Guatemala: Eternal Spring, Eternal Tyranny

A collection of photos and essays, Guatemala: Eternal Spring, Eternal Tyranny is a sobering account of Guatemala during some especially tumultuous years.

As Guatemala’s armed conflict raged in the 1980s, much of the news out of the country ranged from murky to actively propagandistic. Jean-Marie Simon, meanwhile, was one of a small number of foreigners consistently reporting on the war. The color photos in this book were taken between 1980 and 1986, covering the darkest period of the war during the Lucas Garcia and Rios Montt years, culminating in the first year or two of the Cerezo government, as the country moved in fits and starts towards something that might be considered a democracy.

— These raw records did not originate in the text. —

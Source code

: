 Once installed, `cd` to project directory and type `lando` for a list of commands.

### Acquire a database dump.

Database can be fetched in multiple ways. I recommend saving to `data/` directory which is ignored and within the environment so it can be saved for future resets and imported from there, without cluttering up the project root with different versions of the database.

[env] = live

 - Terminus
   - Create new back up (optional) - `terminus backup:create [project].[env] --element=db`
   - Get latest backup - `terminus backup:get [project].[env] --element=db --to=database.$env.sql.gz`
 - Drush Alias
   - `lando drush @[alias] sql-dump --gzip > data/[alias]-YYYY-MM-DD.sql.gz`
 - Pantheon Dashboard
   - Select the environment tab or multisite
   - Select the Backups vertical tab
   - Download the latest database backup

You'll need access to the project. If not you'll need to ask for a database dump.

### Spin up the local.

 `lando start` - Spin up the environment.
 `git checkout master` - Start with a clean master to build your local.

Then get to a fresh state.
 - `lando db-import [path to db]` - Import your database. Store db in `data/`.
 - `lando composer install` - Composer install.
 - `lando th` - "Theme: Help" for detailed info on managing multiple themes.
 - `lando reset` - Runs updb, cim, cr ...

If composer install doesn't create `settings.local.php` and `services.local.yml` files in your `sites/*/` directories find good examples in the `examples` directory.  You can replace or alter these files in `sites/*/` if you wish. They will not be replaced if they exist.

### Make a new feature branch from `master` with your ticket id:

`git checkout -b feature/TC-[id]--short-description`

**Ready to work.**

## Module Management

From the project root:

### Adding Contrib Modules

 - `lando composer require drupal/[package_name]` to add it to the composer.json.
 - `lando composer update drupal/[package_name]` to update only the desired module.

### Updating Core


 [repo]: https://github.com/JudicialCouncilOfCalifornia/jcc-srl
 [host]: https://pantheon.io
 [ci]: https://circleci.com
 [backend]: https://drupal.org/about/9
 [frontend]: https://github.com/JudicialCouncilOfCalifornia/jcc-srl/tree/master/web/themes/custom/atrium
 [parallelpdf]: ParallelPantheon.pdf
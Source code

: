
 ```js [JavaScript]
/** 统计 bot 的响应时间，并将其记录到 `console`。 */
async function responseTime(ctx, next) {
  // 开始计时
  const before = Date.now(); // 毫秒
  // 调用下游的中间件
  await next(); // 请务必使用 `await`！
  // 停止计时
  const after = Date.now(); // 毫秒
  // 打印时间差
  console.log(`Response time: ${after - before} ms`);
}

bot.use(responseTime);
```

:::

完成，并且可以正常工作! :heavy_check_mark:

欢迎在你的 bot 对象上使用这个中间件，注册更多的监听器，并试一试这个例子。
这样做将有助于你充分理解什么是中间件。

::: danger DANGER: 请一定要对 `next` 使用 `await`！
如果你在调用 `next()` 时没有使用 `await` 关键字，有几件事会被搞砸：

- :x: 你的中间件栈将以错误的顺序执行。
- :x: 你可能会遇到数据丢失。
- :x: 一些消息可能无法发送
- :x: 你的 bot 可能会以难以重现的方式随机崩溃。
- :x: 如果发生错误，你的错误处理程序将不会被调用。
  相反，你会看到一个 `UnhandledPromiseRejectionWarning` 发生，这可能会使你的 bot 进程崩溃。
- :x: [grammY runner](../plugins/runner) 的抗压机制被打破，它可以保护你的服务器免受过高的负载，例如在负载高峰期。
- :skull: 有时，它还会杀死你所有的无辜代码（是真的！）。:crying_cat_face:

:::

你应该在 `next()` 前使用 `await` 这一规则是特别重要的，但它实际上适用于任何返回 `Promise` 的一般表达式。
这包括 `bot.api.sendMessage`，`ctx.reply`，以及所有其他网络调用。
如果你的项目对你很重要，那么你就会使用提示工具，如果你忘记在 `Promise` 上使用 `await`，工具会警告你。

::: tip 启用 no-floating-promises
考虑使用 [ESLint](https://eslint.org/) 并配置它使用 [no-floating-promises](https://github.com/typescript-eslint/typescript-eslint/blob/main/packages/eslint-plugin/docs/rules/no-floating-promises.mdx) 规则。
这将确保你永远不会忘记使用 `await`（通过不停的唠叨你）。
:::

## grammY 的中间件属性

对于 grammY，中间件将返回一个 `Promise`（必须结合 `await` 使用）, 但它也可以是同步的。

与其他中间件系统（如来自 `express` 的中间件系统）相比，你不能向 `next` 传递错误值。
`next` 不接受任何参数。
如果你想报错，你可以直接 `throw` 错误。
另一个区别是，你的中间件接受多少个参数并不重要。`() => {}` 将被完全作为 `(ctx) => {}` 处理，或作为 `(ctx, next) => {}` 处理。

Simon’s camera makes its way into military academies for pre-pubescent boys as well as military dictatorship press conferences, to funerals for “subversives” and training grounds for actual guerrillas, to villages under army occupation and capital city protests with white banners bearing red letters. We see charred huts and burning buses, bloodied corpses and traumatized children. We see survivors and soldiers, innocent bystanders and indigenous young men (on both sides of the conflict) carrying guns. We see needless suffering. We see breathtaking resilience. We see hopelessness. We see hope.

On every page, we’re challenged to remember—even as we’re tempted to forget.